**EXERCISE PROMPT**
Could the lines from the one with "currently learning Golang." through the end of the listing be restated exactly, with nothing else included?

**PROVIDED DATA**
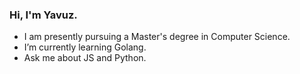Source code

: ### Hi, I'm Yavuz.

-  I am presently pursuing a Master's degree in Computer Science.
-  I’m currently learning Golang.
-  Ask me about JS and Python.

**TASK RESPONSE**
-  I’m currently learning Golang.
-  Ask me about JS and Python.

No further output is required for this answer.